Law Program's History Is Now Available in Print

Twenty years of research culminate in the publication of Sandra P. Epstein's new book, "Law at Berkeley: The History of Boalt Hall." Published by the campus's Institute of Governmental Studies Press, the work presents an historic overview of Berkeley's School of Law, Boalt Hall.

Epstein, who received her PhD from the Graduate School of Education here in 1979, did her doctoral dissertation on the history of the law school, from its humble beginnings to its current status as one of the premier law schools in the nation.

Encouraged by then-dean Stanford Kadish, Epstein chronicled Boalt Hall's coming-of-age, organizing and preserving the vast amount of documentation that had come into existence over the years.

Current dean Herma Hill Kay further encouraged Epstein to bring her dissertation up to date. Epstein worked with associate dean Lujuana Treadwell to put it in publishable form.

The law program at Berkeley had its origins in the 1878 founding of the first UC law school, Hastings School of Law. Atop a stagecoach, Judge Sarranus Clinton Hastings formulated his plans for a law college, discussing them with William Carey Jones, secretary to university President LeConte.

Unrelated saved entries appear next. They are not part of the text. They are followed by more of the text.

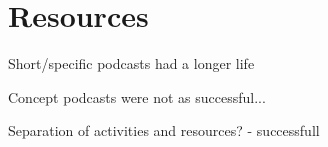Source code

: 
\section{Resources} %
\label{sec:resources}

Short/specific podcasts had a longer life

Concept podcasts were not as successful... 

Separation of activities and resources? - successfull






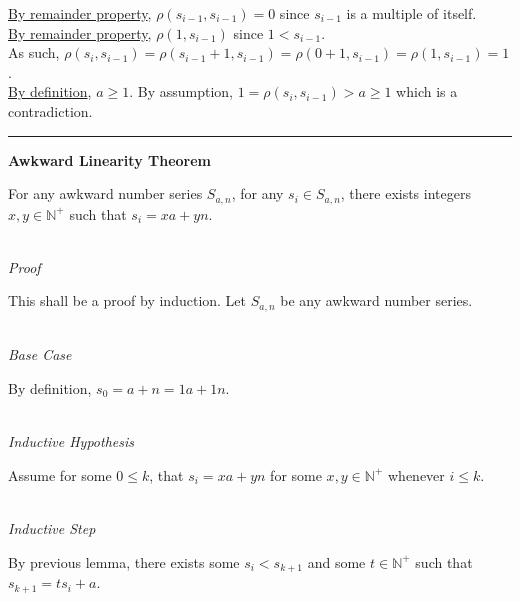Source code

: \documentclass[a4paper,12pt]{article}
\begin{document}
\noindent \hyperlink{remainder_properties}{By remainder property}, $\rho(s_{i - 1}, s_{i - 1}) = 0$ since $s_{i - 1}$ is a multiple of itself.\\

\noindent \hyperlink{remainder_properties}{By remainder property}, $\rho(1, s_{i - 1})$ since $1 < s_{i - 1}$.\\

\noindent As such, $\rho(s_i, s_{i - 1}) = \rho(s_{i - 1} + 1, s_{i - 1}) = \rho(0 + 1, s_{i - 1}) = \rho(1, s_{i - 1}) = 1$.\\

\noindent \hyperlink{definition:awkward_number_series}{By definition}, $a \geq 1$. By assumption, $1 = \rho(s_i, s_{i - 1}) > a \geq 1$ which is a contradiction.


\begin{center}
\noindent\rule{8cm}{0.4pt}
\end{center}









\label{theorem:awkward_linearity}
\hypertarget{theorem:awkward_linearity}{}
\begin{tcolorbox}
\textbf{Awkward Linearity Theorem}

For any awkward number series $S_{a,n}$, for any $s_i \in S_{a,n}$, there exists integers $x, y \in \mathbb{N}^+$ such that $s_i = xa + yn$.

\end{tcolorbox}

\noindent \\
\textit{Proof}

\noindent This shall be a proof by induction. Let $S_{a,n}$ be any awkward number series.


\noindent \\
\textit{Base Case}

\noindent By definition, $s_0 = a + n = 1a + 1n$.


\noindent \\
\textit{Inductive Hypothesis}

\noindent Assume for some $0 \leq k$, that $s_i = xa + yn$ for some $x, y \in \mathbb{N}^+$ whenever $i \leq k$.


\noindent \\
\textit{Inductive Step}

\noindent By previous lemma, there exists some $s_i < s_{k+1}$ and some $t \in \mathbb{N}^+$ such that $s_{k+1} = ts_i + a$.\\
\end{document}
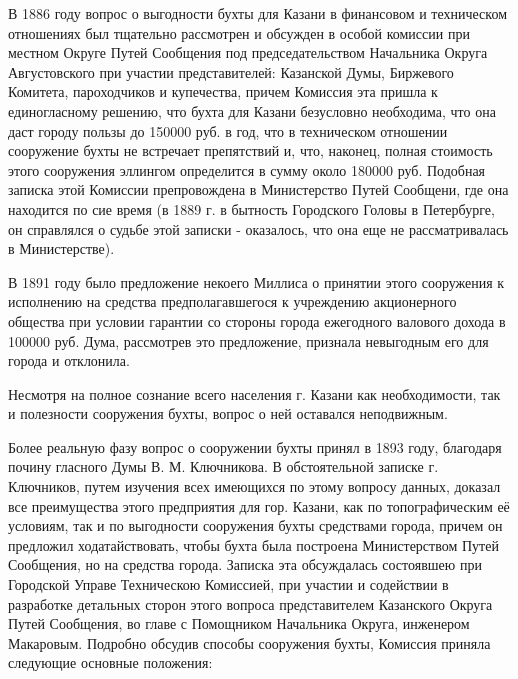 \documentclass[oneside,final,14pt]{extreport}
\begin{document}
	В 1886 году вопрос о выгодности бухты для Казани в финансовом и техническом отношениях был тщательно рассмотрен и обсужден в особой комиссии при местном Округе Путей Сообщения под председательством Начальника Округа Августовского при участии представителей: Казанской Думы, Биржевого Комитета, пароходчиков и купечества, причем Комиссия эта пришла к единогласному решению, что бухта для Казани безусловно необходима, что она даст городу пользы до 150000 руб. в год, что в техническом отношении сооружение бухты не встречает препятствий и, что, наконец,  полная стоимость этого сооружения эллингом определится в сумму около 180000 руб. Подобная записка этой Комиссии препровождена в Министерство Путей Сообщени, где она находится по сие время (в 1889 г. в бытность Городского Головы в Петербурге, он справлялся о судьбе этой записки - оказалось, что она еще не рассматривалась в Министерстве). 
	
	В 1891 году было предложение некоего Миллиса о принятии этого сооружения к исполнению на средства предполагавшегося к учреждению акционерного общества при условии гарантии со стороны города ежегодного валового дохода в 100000 руб. Дума, рассмотрев это предложение, признала невыгодным его для города и отклонила.
	
	Несмотря на полное сознание всего населения г. Казани как необходимости, так и полезности сооружения бухты, вопрос о ней оставался неподвижным.
	
	Более реальную фазу вопрос о сооружении бухты принял в 1893 году, благодаря почину гласного Думы В. М. Ключникова. В обстоятельной записке г. Ключников, путем изучения всех имеющихся по этому вопросу данных, доказал все преимущества этого предприятия для гор. Казани, как по топографическим её условиям, так и по выгодности сооружения бухты средствами города, причем он предложил ходатайствовать, чтобы бухта была построена Министерством Путей Сообщения, но на средства города. Записка эта обсуждалась состоявшею при Городской Управе Техническою Комиссией, при участии и содействии в разработке детальных сторон этого вопроса представителем Казанского Округа Путей Сообщения, во главе с Помощником Начальника Округа, инженером Макаровым. Подробно обсудив способы сооружения бухты, Комиссия приняла следующие основные положения: 
	
\end{document}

By 1894, the UC Board of Regents wrote to Berkeley President Kellogg "that the branch of study now...constituting a part of the courses in the Department of History and Political Science, be separated from that department and formed into a new department embracing: (1) Constitutional Law of the United States, (2) International Law, (3) Roman Law, and (4) Jurisprudence." Berkeley's law school was born.

In 1906, philanthropist Elizabeth Josselyn Boalt presented the university with two parcels of land in San Francisco. Her request to the regents was to sell the properties and use $100,000 of the proceeds for the construction of a building on the Berkeley campus, to honor her late husband, John Henry Boalt. The "Boalt Law Building" was intended solely to house the Department of Jurisprudence.

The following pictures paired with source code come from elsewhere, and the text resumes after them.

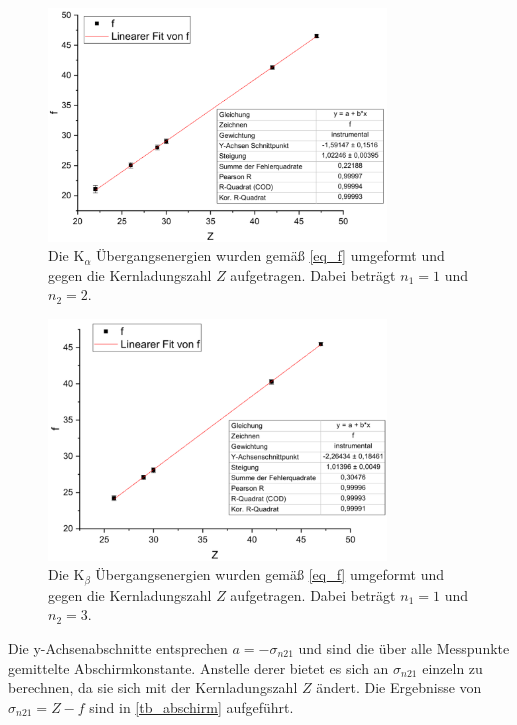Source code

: \documentclass[
	a4paper,
	12pt,
	pagesize,
	ngerman
]{scrartcl}
\begin{document}
	\begin{figure}[H]
		\includegraphics[width=0.8\textwidth]{Ka}
		\centering
		\caption{Die $\text{K}_\alpha$ Übergangsenergien wurden gemäß \cref{eq_f} umgeformt und gegen die Kernladungszahl $Z$ aufgetragen. Dabei beträgt $n_1=1$ und $n_2=2$.}
		\label{fig_Ka}
		\centering
	\end{figure}
	
	\begin{figure}[H]
		\includegraphics[width=0.8\textwidth]{Kb}
		\centering
		\caption{Die $\text{K}_\beta$ Übergangsenergien wurden gemäß \cref{eq_f} umgeformt und gegen die Kernladungszahl $Z$ aufgetragen. Dabei beträgt $n_1=1$ und $n_2=3$.}
			\label{fig_Kb}
			\centering
	\end{figure}
	
	Die y-Achsenabschnitte entsprechen $a=-\sigma_{n21}$ und sind die über alle Messpunkte gemittelte Abschirmkonstante.
	Anstelle derer bietet es sich an $\sigma_{n21}$ einzeln zu berechnen, da sie sich mit der Kernladungszahl $Z$ ändert.
	Die Ergebnisse von $\sigma_{n21}=Z-f$ sind in \cref{tb_abschirm} aufgeführt.
	
\end{document}
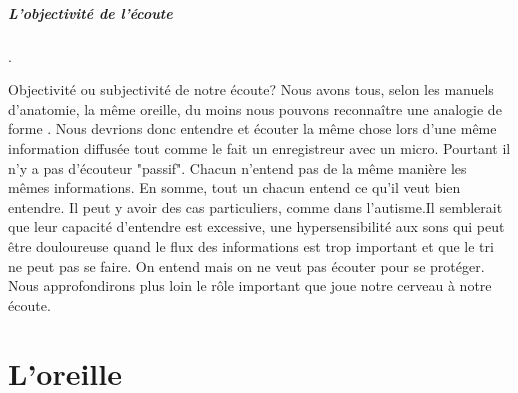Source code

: \subparagraph{L'objectivité de l'écoute}.

Objectivité ou subjectivité de notre écoute?  Nous avons tous,
selon les manuels d'anatomie, la même
oreille, du moins nous pouvons reconnaître une analogie de forme . Nous devrions donc entendre et écouter la même chose
lors d'une même information diffusée tout comme le fait un enregistreur avec un micro. Pourtant il n'y a pas d'écouteur "passif". Chacun n'entend pas de la même manière les mêmes
informations. En somme, tout un chacun entend ce qu'il veut bien
entendre. 
Il peut y avoir des cas particuliers, comme dans l'autisme.Il semblerait que leur capacité d'entendre est excessive, une hypersensibilité aux sons qui peut être douloureuse quand  le flux des informations est trop important et que le tri ne peut pas se faire. On entend mais on ne veut pas écouter pour se protéger.
Nous approfondirons plus loin le rôle important que joue notre cerveau à notre
écoute.
\section{L'oreille}
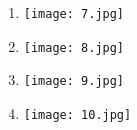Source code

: \begin{question}
  
   \begin{enumerate}[label=\alph*)]
   
   		\item 
   		   		\begin{minipage}[H]{\linewidth}                       
			\texttt{[image: 7.jpg]}   		
       \end{minipage}
   		
   		\item 
   		\begin{minipage}[H]{\linewidth}                       
			\texttt{[image: 8.jpg]}   		
       \end{minipage}   		
   		\item 
   		\begin{minipage}[H]{\linewidth}                       
			\texttt{[image: 9.jpg]}   		
       \end{minipage}   		
   		\item 
   		\begin{minipage}[H]{\linewidth}                       
			\texttt{[image: 10.jpg]}   		
       \end{minipage}   	
       
   \end{enumerate}
\end{question}

\newpage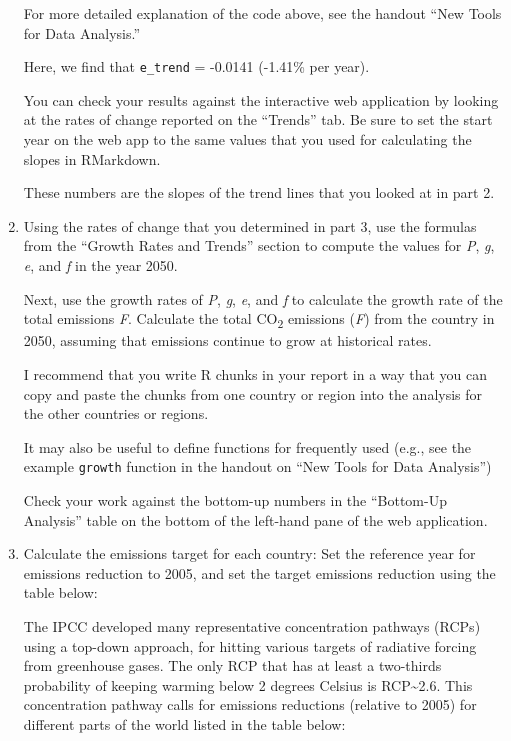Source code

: \documentclass[
]{article}
\begin{document}
\begin{enumerate}
  For more detailed explanation of the code above, see the handout ``New
  Tools for Data Analysis.''

  Here, we find that \texttt{e\_trend} = -0.0141 (-1.41\% per year).

  You can check your results against the interactive web application by
  looking at the rates of change reported on the ``Trends'' tab. Be sure
  to set the start year on the web app to the same values that you used
  for calculating the slopes in RMarkdown.

  These numbers are the slopes of the trend lines that you looked at in
  part 2.
\item
  Using the rates of change that you determined in part 3, use the
  formulas from the ``Growth Rates and Trends'' section to compute the
  values for \emph{P}, \emph{g}, \emph{e}, and \emph{f} in the year
  2050.

  Next, use the growth rates of \emph{P}, \emph{g}, \emph{e}, and
  \emph{f} to calculate the growth rate of the total emissions \emph{F}.
  Calculate the total CO\textsubscript{2} emissions (\emph{F}) from the
  country in 2050, assuming that emissions continue to grow at
  historical rates.

  I recommend that you write R chunks in your report in a way that you
  can copy and paste the chunks from one country or region into the
  analysis for the other countries or regions.

  It may also be useful to define functions for frequently used (e.g.,
  see the example \texttt{growth} function in the handout on ``New Tools
  for Data Analysis'')

  Check your work against the bottom-up numbers in the ``Bottom-Up
  Analysis'' table on the bottom of the left-hand pane of the web
  application.
\item
  Calculate the emissions target for each country: Set the reference
  year for emissions reduction to 2005, and set the target emissions
  reduction using the table below:

  The IPCC developed many representative concentration pathways (RCPs)
  using a top-down approach, for hitting various targets of radiative
  forcing from greenhouse gases. The only RCP that has at least a
  two-thirds probability of keeping warming below 2 degrees Celsius is
  RCP\textasciitilde2.6. This concentration pathway calls for emissions
  reductions (relative to 2005) for different parts of the world listed
  in the table below:


\end{enumerate}
\end{document}
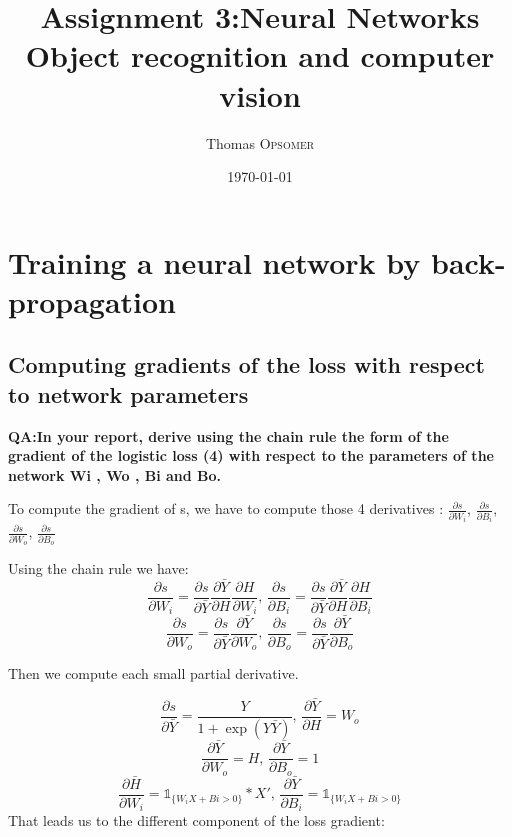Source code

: \documentclass[a4paper,11pt]{exam}
\title{Assignment 3:Neural Networks \\ Object recognition and computer vision} %
\author{Thomas \textsc{Opsomer}} %
\date{\today} %
\begin{document}
\maketitle %




\section{Training a neural network by back-propagation}

\subsection{Computing gradients of the loss with respect to network parameters}

\textbf{QA:In your report, derive using the chain rule the form of the gradient of the logistic loss (4) with respect to the parameters of the network Wi , Wo , Bi and Bo.\\}

To compute the gradient of s, we have to compute those 4 derivatives :
$\frac{\partial s}{\partial W_i}$,
$\frac{\partial s}{\partial B_i}$,
$\frac{\partial s}{\partial W_o}$,
$\frac{\partial s}{\partial B_o}$

Using the chain rule we have:
\[
\frac{\partial s}{\partial W_i}
   = \frac{\partial s}{\partial \bar{Y}} \frac{\partial \bar{Y}}{\partial H} \frac{\partial H}{\partial W_i}
\text{, }
\frac{\partial s}{\partial B_i}
   = \frac{\partial s}{\partial \bar{Y}} \frac{\partial \bar{Y}}{\partial H} \frac{\partial H}{\partial B_i}
\]
\[
\frac{\partial s}{\partial W_o}
   = \frac{\partial s}{\partial \bar{Y}} \frac{\partial \bar{Y}}{\partial W_o}
\text{, }
\frac{\partial s}{\partial B_o}
   = \frac{\partial s}{\partial \bar{Y}} \frac{\partial \bar{Y}}{\partial B_o}
\]

Then we compute each small partial derivative.

\[
\frac{\partial s}{\partial \bar{Y}}
   = \frac{Y}{1 + \exp(Y\bar{Y})}
\text{, }
\frac{\partial \bar{Y}}{\partial H}
   = W_o
\]
\[
\frac{\partial \bar{Y}}{\partial W_o}
   = H
\text{, } 
\frac{\partial \bar{Y}}{\partial B_o}
   = 1
\]
\[
\frac{\partial \bar{H}}{\partial W_i}
   = \mathbb 1_{\{W_iX + Bi > 0\}} * X'
\text{, } 
\frac{\partial \bar{Y}}{\partial B_i}
   = \mathbb 1_{\{W_iX + Bi > 0\}}
\]
That leads us to the different component of the loss gradient:
\end{document}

After all the planning was done, however, the total projected expense for the new building (which still stands, but as Durant Hall across from California Hall) exceeded Mrs. Boalt's bequest by $50,000.

Professor George Boke suggested that the balance could be raised by soliciting the lawyers of California, and he assumed responsibility for the project. The state's lawyers were canvassed and came through, including Napa County Lawyers who specified that its pledge would be paid "after the harvesting of the raisin crop."

The first seven courses were initially taught by only one professor. Today, Boalt Hall has a faculty of more than 70 and a course selection of over 100 classes dealing with such diverse topics as "Feminist Theory and the Welfare State" and "Institutional and Legal Aspects of International Telecommunications."

Epstein examines the roles that the various deans have played in the history of the law school. William Carey Jones became the first dean in 1912 and oversaw the strengthening of requirements and the movement of the school from undergraduate to graduate study. He also helped organize the "California Law Review," the first such publication west of Illinois, which exists to this day.

Dean William Prosser, an extremely intelligent and eccentric man, marked a period of significant accomplishment for the law school. Ultimately, his deanship came up for the usual five-year review and an outraged Prosser resigned.

"This law school is governed and operated," he wrote, "as to all decisions of any consequence whatever, by a town meeting, of which I am the moderator. This, of course, is faculty self-government, which is a fetish in this University beyond all others. It is democracy in action. It is also one hell of a way to run a railroad."

Epstein writes that "By every measure, Boalt Hall remains in the top tier of American law schools."

Her message that the law school and the state of California can serve as effective partners in the teaching and creation of knowledge rings clear.